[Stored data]
• • • •

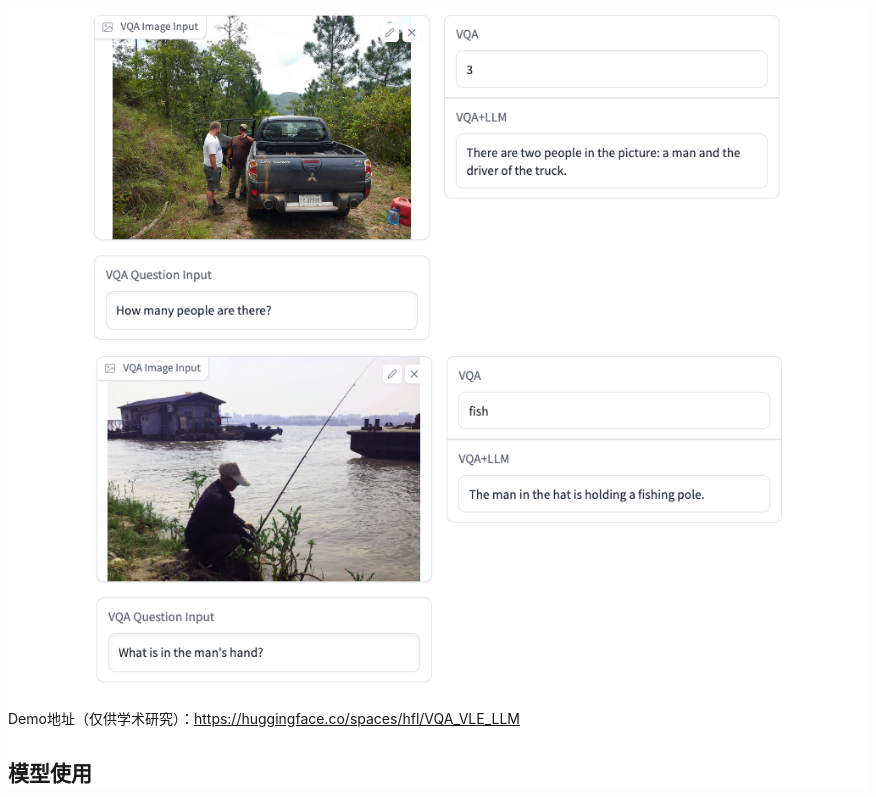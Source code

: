 <div align=center><img src="pics/truck.png" alt="men and truck" width="700" /></div>



<div align=center><img src="pics/fishing.png" alt="hatch" width="700" /></div>

Demo地址（仅供学术研究）：https://huggingface.co/spaces/hfl/VQA_VLE_LLM




## 模型使用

• • • •

YOUR INSTRUCTIONS: Print the records above verbatim, minus any pictures.

TASK RESULT:
Source code

: <div align=center><img src="pics/truck.png" alt="men and truck" width="700" /></div>



<div align=center><img src="pics/fishing.png" alt="hatch" width="700" /></div>

Demo地址（仅供学术研究）：https://huggingface.co/spaces/hfl/VQA_VLE_LLM




## 模型使用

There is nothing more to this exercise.